[Extracted data entries]
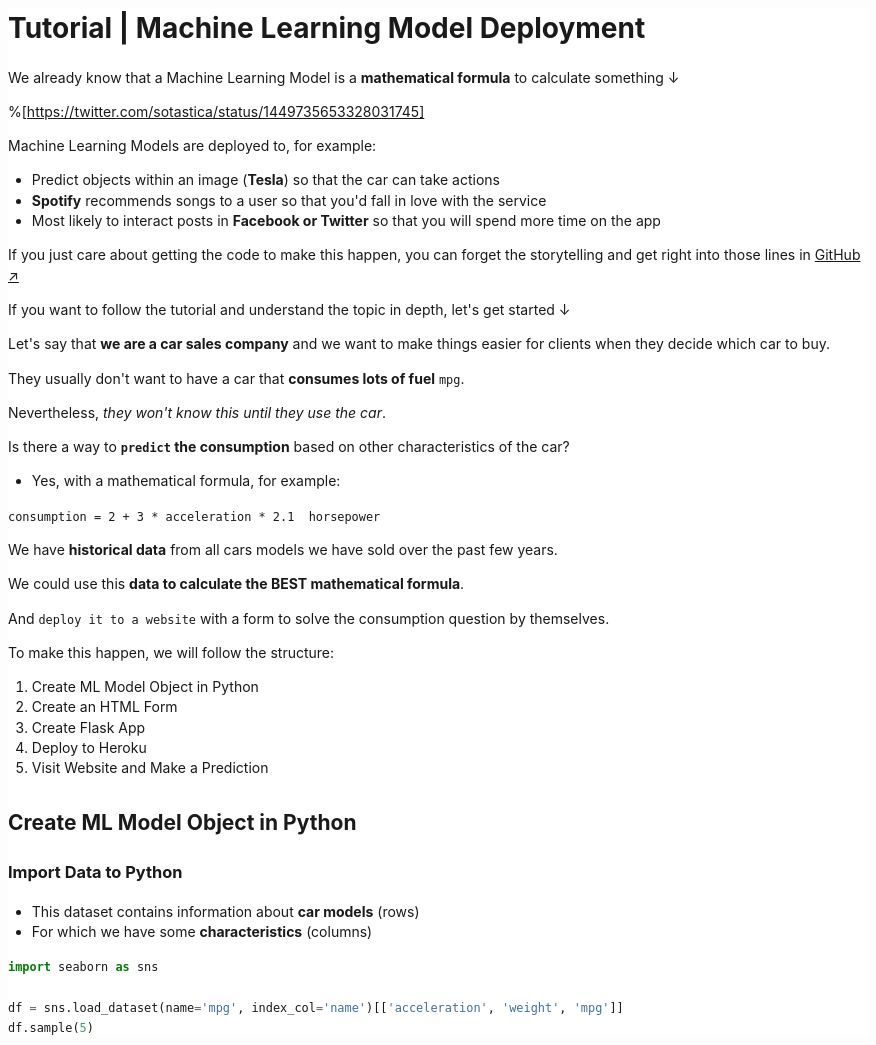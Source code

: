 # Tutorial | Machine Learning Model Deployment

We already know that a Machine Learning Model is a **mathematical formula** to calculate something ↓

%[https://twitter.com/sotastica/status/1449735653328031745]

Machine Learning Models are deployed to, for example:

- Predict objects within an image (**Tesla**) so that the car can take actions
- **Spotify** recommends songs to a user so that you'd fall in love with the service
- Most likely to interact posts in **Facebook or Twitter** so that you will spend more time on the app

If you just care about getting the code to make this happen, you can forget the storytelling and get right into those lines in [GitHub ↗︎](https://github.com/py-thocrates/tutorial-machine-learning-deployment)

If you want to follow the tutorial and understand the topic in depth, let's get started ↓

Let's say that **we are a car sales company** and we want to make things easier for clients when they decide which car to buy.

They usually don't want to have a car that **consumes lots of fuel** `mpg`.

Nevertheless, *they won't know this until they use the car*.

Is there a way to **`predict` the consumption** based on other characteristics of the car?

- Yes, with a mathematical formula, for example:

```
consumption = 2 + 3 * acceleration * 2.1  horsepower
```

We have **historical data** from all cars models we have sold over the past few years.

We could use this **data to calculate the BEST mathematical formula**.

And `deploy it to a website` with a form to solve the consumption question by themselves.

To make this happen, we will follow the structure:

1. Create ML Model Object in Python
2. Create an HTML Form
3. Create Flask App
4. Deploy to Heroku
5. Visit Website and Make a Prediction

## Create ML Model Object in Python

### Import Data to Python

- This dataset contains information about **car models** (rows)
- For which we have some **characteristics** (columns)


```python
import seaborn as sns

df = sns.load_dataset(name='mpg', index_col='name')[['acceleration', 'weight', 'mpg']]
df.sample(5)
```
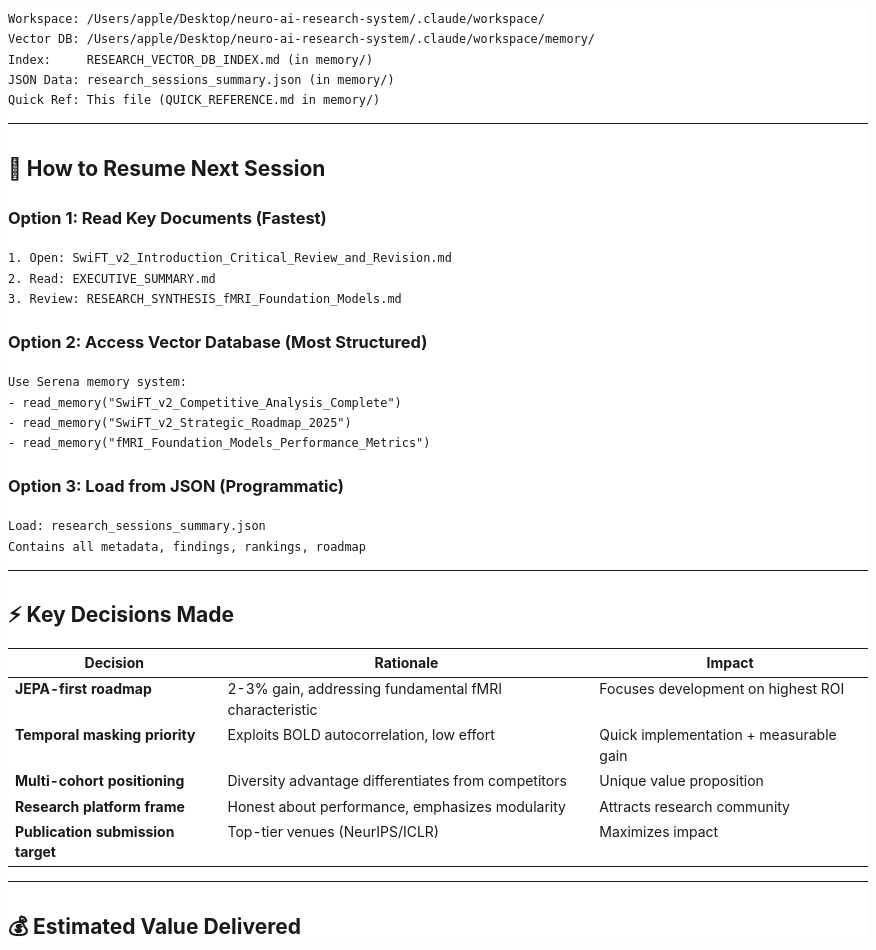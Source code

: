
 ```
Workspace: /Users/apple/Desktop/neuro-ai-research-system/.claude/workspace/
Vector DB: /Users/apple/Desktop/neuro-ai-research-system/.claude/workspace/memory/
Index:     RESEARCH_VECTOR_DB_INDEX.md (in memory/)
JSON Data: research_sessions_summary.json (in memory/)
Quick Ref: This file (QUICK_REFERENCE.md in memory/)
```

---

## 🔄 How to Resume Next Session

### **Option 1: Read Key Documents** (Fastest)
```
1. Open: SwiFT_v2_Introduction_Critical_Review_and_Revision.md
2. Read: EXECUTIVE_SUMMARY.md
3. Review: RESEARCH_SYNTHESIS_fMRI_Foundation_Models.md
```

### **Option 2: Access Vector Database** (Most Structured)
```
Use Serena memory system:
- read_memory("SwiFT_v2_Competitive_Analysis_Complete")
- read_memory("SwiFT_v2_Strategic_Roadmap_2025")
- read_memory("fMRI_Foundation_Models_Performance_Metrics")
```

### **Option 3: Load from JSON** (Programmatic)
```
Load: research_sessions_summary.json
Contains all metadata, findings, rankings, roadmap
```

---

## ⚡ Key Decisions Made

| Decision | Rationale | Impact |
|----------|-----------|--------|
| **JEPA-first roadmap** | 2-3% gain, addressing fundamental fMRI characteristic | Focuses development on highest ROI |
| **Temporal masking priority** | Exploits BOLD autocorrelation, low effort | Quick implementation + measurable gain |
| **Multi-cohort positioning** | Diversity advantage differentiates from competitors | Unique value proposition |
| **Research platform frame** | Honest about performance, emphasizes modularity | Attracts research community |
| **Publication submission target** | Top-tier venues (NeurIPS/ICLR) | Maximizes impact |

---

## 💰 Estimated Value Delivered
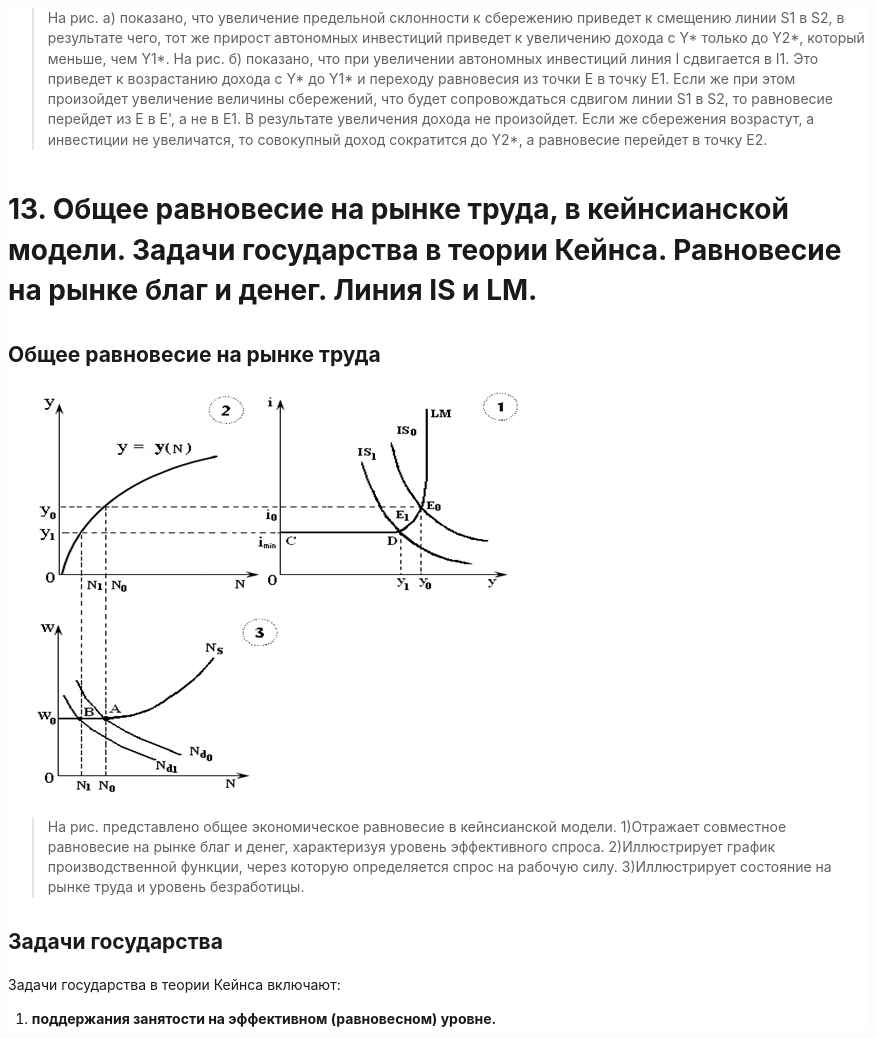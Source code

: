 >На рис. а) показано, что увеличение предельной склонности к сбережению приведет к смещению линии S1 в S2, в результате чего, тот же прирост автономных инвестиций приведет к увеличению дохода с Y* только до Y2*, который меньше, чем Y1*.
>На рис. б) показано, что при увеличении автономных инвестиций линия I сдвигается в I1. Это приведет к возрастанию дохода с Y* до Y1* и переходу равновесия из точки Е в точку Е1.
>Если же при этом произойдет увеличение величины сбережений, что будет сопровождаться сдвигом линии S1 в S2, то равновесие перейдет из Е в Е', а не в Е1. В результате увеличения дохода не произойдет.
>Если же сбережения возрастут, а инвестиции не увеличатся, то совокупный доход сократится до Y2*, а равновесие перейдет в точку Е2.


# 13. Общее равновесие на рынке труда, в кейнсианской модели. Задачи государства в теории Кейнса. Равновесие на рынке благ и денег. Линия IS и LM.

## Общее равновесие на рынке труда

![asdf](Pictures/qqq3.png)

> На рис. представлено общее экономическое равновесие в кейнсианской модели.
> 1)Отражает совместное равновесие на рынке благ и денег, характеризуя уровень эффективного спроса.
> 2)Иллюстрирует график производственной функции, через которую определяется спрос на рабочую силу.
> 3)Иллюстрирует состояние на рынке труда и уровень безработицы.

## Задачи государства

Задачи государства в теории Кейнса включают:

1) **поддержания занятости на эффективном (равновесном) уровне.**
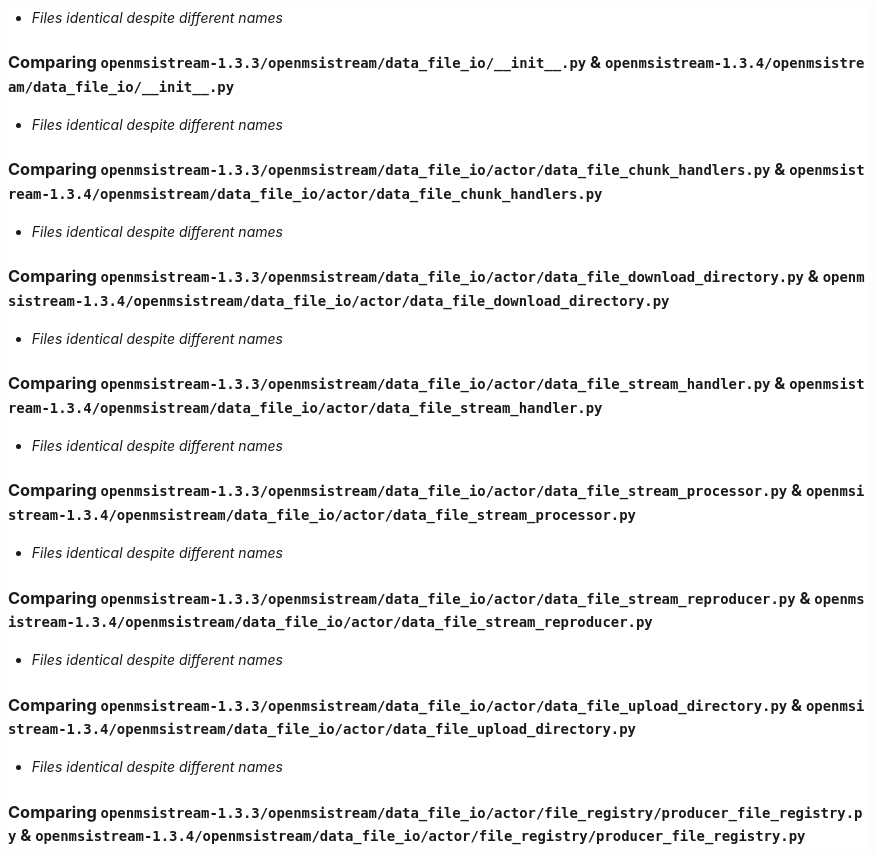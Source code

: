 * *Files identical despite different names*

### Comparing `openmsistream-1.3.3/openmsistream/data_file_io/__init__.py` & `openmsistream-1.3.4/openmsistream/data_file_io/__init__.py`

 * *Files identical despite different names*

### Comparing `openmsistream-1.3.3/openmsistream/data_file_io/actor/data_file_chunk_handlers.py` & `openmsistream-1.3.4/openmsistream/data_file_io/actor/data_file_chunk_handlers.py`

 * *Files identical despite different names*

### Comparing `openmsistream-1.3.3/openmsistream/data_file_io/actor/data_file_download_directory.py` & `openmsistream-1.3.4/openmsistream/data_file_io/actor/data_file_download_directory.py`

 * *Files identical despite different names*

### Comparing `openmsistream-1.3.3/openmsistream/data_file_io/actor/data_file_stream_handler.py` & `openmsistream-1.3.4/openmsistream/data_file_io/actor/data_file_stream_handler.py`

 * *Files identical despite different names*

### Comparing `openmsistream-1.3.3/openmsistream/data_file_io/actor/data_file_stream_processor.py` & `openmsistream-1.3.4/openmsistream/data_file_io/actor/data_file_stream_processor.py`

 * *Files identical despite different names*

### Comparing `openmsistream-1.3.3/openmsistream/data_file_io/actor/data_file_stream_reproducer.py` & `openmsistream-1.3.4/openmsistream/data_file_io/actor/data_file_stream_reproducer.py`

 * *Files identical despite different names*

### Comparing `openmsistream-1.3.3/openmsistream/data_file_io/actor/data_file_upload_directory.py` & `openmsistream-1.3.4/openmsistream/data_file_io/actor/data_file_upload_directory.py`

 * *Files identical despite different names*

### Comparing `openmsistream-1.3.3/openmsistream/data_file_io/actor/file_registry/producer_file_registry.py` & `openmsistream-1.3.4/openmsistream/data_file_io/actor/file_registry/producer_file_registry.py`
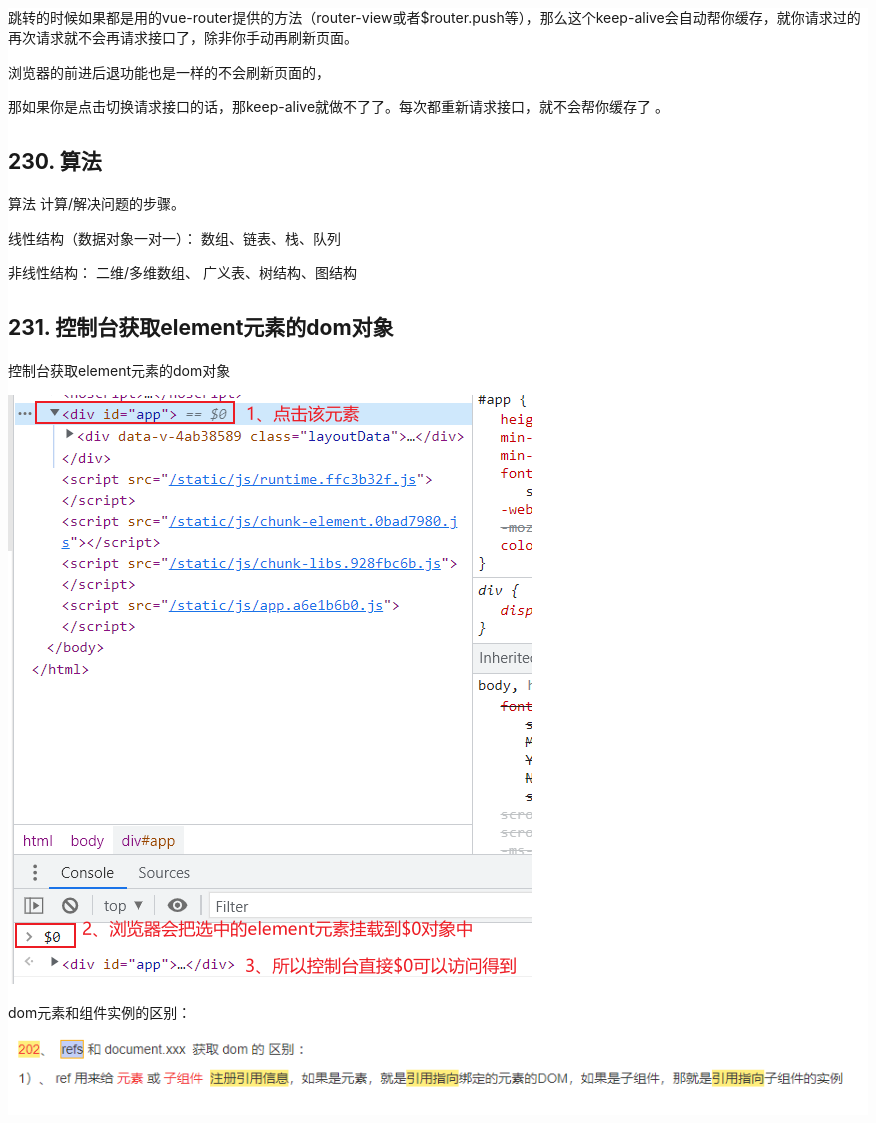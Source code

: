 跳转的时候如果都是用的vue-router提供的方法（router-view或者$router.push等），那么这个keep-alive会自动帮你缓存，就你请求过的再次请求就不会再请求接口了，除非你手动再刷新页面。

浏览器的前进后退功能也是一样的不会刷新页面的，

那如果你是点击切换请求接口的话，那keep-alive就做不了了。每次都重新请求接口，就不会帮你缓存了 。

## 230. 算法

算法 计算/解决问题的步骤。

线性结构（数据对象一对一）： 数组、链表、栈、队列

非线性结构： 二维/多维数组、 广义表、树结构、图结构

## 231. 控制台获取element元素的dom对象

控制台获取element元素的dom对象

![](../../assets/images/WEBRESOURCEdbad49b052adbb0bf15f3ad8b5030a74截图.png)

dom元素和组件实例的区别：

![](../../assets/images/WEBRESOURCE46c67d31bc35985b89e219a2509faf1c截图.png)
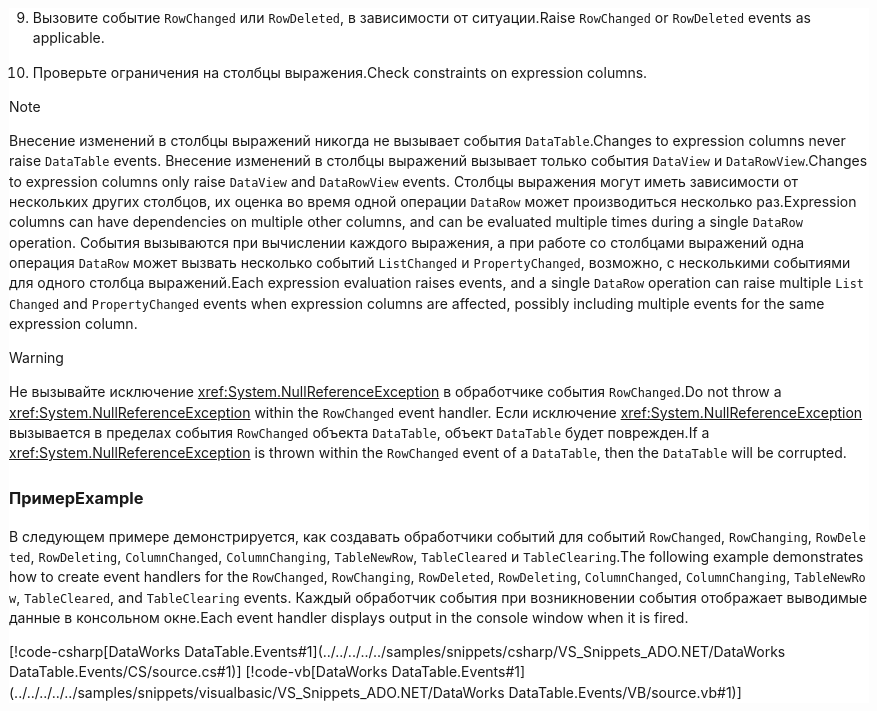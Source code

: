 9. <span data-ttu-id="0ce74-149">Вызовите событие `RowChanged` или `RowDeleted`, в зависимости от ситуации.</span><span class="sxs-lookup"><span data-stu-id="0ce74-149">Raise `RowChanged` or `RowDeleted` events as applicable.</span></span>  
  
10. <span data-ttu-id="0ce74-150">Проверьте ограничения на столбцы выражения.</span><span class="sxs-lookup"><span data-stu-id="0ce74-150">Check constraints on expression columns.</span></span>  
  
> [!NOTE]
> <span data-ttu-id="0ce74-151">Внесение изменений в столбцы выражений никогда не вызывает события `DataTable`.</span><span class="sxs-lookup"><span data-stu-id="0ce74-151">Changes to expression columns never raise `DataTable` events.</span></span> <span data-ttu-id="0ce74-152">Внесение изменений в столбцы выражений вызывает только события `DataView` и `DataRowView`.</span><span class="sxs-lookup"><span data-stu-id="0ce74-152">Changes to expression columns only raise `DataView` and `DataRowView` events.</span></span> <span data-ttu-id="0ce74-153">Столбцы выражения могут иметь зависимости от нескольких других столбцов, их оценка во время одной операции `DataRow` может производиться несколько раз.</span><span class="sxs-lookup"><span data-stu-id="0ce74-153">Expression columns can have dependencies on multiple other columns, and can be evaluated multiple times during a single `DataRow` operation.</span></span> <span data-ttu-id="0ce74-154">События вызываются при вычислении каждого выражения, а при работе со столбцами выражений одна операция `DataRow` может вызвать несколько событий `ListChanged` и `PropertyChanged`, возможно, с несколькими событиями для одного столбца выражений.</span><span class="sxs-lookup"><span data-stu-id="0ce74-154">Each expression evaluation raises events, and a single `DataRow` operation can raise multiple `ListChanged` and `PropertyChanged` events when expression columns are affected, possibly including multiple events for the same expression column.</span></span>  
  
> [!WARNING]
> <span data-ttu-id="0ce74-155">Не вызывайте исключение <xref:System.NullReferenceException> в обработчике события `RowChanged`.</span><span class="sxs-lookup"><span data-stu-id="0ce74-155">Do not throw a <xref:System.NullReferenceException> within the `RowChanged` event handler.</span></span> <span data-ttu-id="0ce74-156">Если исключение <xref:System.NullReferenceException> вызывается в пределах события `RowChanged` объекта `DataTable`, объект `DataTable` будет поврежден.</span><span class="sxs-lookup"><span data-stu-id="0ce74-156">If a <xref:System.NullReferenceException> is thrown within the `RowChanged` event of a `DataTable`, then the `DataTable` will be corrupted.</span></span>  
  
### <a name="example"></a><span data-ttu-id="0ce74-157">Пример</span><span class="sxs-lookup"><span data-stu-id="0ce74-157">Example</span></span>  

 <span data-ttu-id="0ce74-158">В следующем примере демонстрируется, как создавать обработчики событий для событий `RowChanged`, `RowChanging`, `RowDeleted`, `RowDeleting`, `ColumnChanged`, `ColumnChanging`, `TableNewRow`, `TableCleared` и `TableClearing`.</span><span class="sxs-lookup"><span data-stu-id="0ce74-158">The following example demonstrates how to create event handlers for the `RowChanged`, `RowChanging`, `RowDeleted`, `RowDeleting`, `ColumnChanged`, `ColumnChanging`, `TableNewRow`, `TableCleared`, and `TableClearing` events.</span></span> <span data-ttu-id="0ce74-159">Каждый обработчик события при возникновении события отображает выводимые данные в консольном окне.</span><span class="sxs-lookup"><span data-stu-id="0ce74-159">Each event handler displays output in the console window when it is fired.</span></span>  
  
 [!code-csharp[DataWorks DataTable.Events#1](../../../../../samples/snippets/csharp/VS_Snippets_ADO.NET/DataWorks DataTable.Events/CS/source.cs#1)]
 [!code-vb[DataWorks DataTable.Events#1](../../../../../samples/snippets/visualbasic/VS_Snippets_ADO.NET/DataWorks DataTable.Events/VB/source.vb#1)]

[Problem requirements] Reproduce exactly the entries from their first line through the line containing "If you want", including both, and omit any pictures.

[Written solution]
Source code

: # Tutorial | Machine Learning Model Deployment

We already know that a Machine Learning Model is a **mathematical formula** to calculate something ↓

%[https://twitter.com/sotastica/status/1449735653328031745]

Machine Learning Models are deployed to, for example:

- Predict objects within an image (**Tesla**) so that the car can take actions
- **Spotify** recommends songs to a user so that you'd fall in love with the service
- Most likely to interact posts in **Facebook or Twitter** so that you will spend more time on the app

If you just care about getting the code to make this happen, you can forget the storytelling and get right into those lines in [GitHub ↗︎](https://github.com/py-thocrates/tutorial-machine-learning-deployment)

If you want to follow the tutorial and understand the topic in depth, let's get started ↓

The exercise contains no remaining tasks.